Private equity firm Alta Semper last year sold the majority of its stake in Egypt’s Macro Group Pharmaceuticals through an initial public offering on the Egyptian Exchange. At the African Private Capital Association’s (AVCA) annual conference, held earlier this month in Cairo, Afsane Jetha, the CEO of Alta Semper, discussed the firm’s investment in Macro, highlighting the company’s import substitution strategy and the efforts to prepare it for a stock market listing.
In 2017, Alta Semper invested in Macro, a company that produces more than 100 medicalised cosmetic products such as acne treatments, anti-scar gels and hair loss solutions. The business straddles the line between the consumer goods and healthcare industries.

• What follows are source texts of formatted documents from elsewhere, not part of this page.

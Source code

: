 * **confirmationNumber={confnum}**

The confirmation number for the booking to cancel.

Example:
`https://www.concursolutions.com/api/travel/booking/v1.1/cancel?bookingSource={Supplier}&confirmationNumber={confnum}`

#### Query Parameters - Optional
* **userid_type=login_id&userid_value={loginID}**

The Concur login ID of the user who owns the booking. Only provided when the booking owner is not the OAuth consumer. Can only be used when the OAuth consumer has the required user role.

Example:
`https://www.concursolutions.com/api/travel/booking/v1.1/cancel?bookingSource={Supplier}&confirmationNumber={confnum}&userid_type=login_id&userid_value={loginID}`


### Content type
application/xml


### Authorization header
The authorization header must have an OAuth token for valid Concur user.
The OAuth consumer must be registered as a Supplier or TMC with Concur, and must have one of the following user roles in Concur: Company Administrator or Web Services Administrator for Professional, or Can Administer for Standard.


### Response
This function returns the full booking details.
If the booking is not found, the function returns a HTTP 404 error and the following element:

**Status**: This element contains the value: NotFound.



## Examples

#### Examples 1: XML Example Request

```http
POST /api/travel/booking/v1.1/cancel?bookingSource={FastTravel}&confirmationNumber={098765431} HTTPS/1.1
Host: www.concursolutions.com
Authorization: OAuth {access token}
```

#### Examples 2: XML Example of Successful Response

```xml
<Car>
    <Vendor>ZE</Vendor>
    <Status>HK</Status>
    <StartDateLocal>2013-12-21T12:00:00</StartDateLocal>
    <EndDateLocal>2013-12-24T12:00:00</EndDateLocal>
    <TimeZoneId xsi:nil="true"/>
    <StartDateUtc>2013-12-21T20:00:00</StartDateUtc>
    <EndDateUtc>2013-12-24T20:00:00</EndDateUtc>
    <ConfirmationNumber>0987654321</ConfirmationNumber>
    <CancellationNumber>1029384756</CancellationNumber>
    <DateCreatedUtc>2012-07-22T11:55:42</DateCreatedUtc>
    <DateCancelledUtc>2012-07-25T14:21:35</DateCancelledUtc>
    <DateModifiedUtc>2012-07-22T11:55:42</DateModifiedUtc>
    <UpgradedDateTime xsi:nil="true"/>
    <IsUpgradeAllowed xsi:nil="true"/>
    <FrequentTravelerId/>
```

Established in 2002 by Dr. Ahmed El Nayeb and Dr. Mohamed Sobhi, whom Jetha characterises as “two brilliant entrepreneurs,” Macro lacked the structures and processes required of a public company when Alta Semper invested in it. The company did not have regular board meetings or budgeting processes and was missing a human resources department and a CFO.

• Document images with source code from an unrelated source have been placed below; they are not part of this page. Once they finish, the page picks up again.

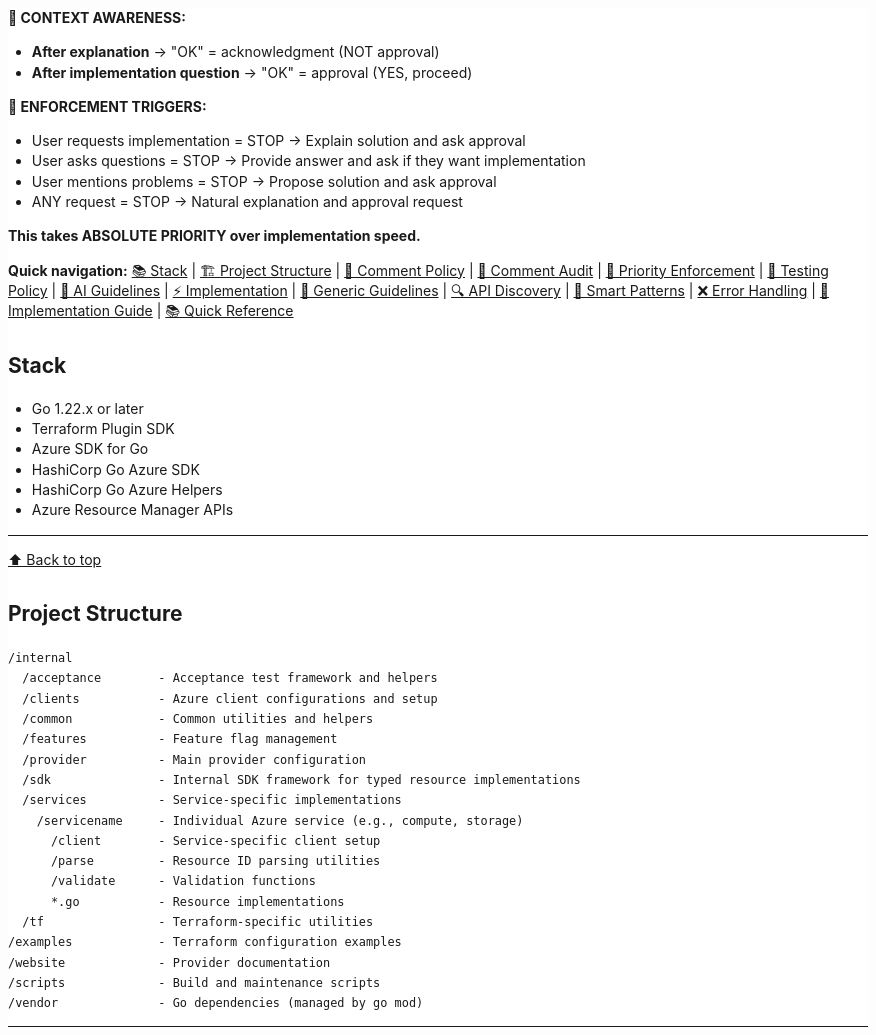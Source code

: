 **🧠 CONTEXT AWARENESS:**
- **After explanation** → "OK" = acknowledgment (NOT approval)
- **After implementation question** → "OK" = approval (YES, proceed)

**🚨 ENFORCEMENT TRIGGERS:**
- User requests implementation = STOP → Explain solution and ask approval
- User asks questions = STOP → Provide answer and ask if they want implementation
- User mentions problems = STOP → Propose solution and ask approval
- ANY request = STOP → Natural explanation and approval request

**This takes ABSOLUTE PRIORITY over implementation speed.**

**Quick navigation:** [📚 Stack](#stack) | [🏗️ Project Structure](#project-structure) | [💬 Comment Policy](#🚨-blocking-enforcement-zero-tolerance-comment-policy-🚨) | [🚨 Comment Audit](#🚨-mandatory-comment-audit-checklist-🚨) | [🎯 Priority Enforcement](#🎯-ai-development-priority-enforcement) | [🚨 Testing Policy](#🚨-critical-testing-rule-policy-no-redundant-field-validation) | [🎯 AI Guidelines](#🎯-ai-development-guidelines) | [⚡ Implementation](#implementation-approaches) | [📖 Generic Guidelines](#generic-guidelines) | [🔍 API Discovery](#azure-api-discovery-process) | [🧠 Smart Patterns](#smart-pattern-recognition) | [❌ Error Handling](#error-handling-standards) | [🔧 Implementation Guide](#detailed-implementation-guidance) | [📚 Quick Reference](#quick-reference-links)

## Stack

- Go 1.22.x or later
- Terraform Plugin SDK
- Azure SDK for Go
- HashiCorp Go Azure SDK
- HashiCorp Go Azure Helpers
- Azure Resource Manager APIs

---
[⬆️ Back to top](#custom-instructions)

## Project Structure

```text
/internal
  /acceptance        - Acceptance test framework and helpers
  /clients           - Azure client configurations and setup
  /common            - Common utilities and helpers
  /features          - Feature flag management
  /provider          - Main provider configuration
  /sdk               - Internal SDK framework for typed resource implementations
  /services          - Service-specific implementations
    /servicename     - Individual Azure service (e.g., compute, storage)
      /client        - Service-specific client setup
      /parse         - Resource ID parsing utilities
      /validate      - Validation functions
      *.go           - Resource implementations
  /tf                - Terraform-specific utilities
/examples            - Terraform configuration examples
/website             - Provider documentation
/scripts             - Build and maintenance scripts
/vendor              - Go dependencies (managed by go mod)
```

---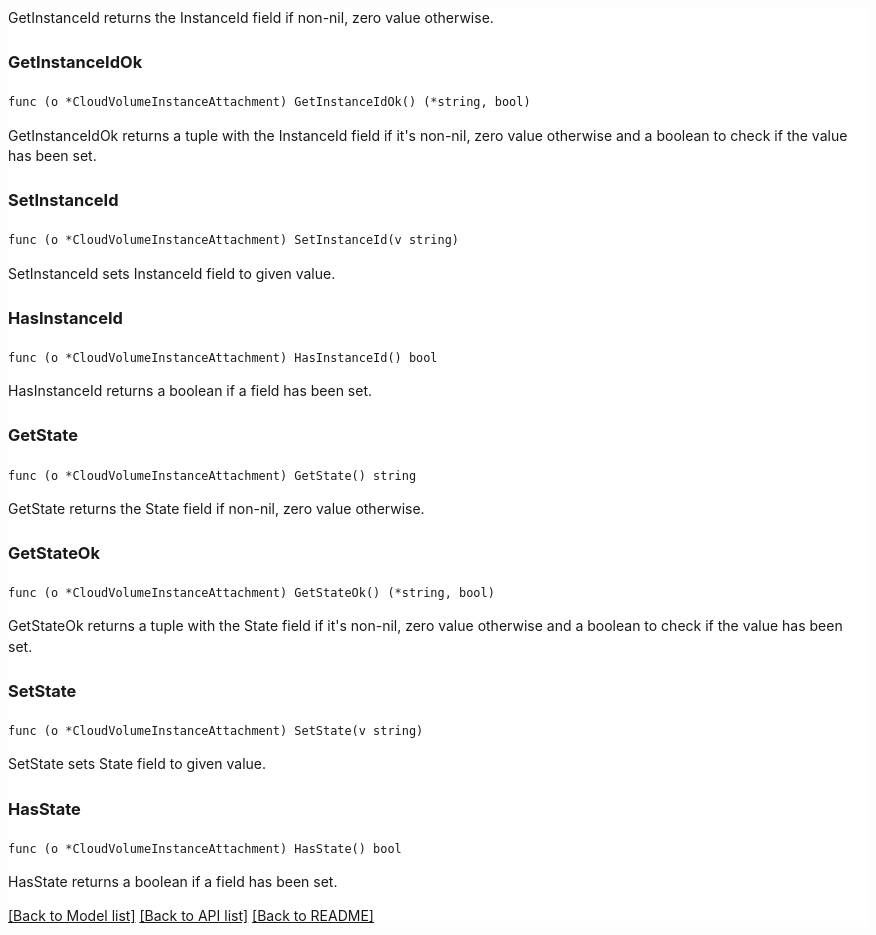 GetInstanceId returns the InstanceId field if non-nil, zero value otherwise.

### GetInstanceIdOk

`func (o *CloudVolumeInstanceAttachment) GetInstanceIdOk() (*string, bool)`

GetInstanceIdOk returns a tuple with the InstanceId field if it's non-nil, zero value otherwise
and a boolean to check if the value has been set.

### SetInstanceId

`func (o *CloudVolumeInstanceAttachment) SetInstanceId(v string)`

SetInstanceId sets InstanceId field to given value.

### HasInstanceId

`func (o *CloudVolumeInstanceAttachment) HasInstanceId() bool`

HasInstanceId returns a boolean if a field has been set.

### GetState

`func (o *CloudVolumeInstanceAttachment) GetState() string`

GetState returns the State field if non-nil, zero value otherwise.

### GetStateOk

`func (o *CloudVolumeInstanceAttachment) GetStateOk() (*string, bool)`

GetStateOk returns a tuple with the State field if it's non-nil, zero value otherwise
and a boolean to check if the value has been set.

### SetState

`func (o *CloudVolumeInstanceAttachment) SetState(v string)`

SetState sets State field to given value.

### HasState

`func (o *CloudVolumeInstanceAttachment) HasState() bool`

HasState returns a boolean if a field has been set.


[[Back to Model list]](../README.md#documentation-for-models) [[Back to API list]](../README.md#documentation-for-api-endpoints) [[Back to README]](../README.md)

Consequently, the Alta Semper team collaborated with the founders to institutionalise the business and prepare it for a stock market listing. They assisted the founders in implementing governance processes, risk control, and patient safeguarding measures. “If you look at Macro [now], I’m proud to say it resembles a multinational business you’d see in other parts of the world,” Jetha explained.
She noted that the majority of the company’s competing products were imports, often carrying price tags three to four times higher than those of Macro’s offerings. By adopting an import substitution strategy, Macro has tripled its market share during Alta Semper’s investment period.
A key advantage for Macro is that, while the majority of its products are sold due to doctor prescriptions, they are not subject to the same stringent regulations as conventional pharmaceuticals. This enabled the company to introduce new products at a fast pace, allowing it to tap into Egypt’s rapidly-growing middle class. “We could launch new products every two to three months, versus every two to three years,” Jetha said.
Macro’s shares commenced trading on the Egyptian Exchange in February 2022, with a valuation of EGP 2.8 billion (equivalent to US$178 million at the time). Following Alta Semper’s investment, the company experienced a notable increase in its gross profit margin, rising from 63% in 2018 to 80% in the first nine months of 2021. Similarly, its EBITDA margin witnessed growth, expanding from 21% in 2018 to 41% during the same period in 2021.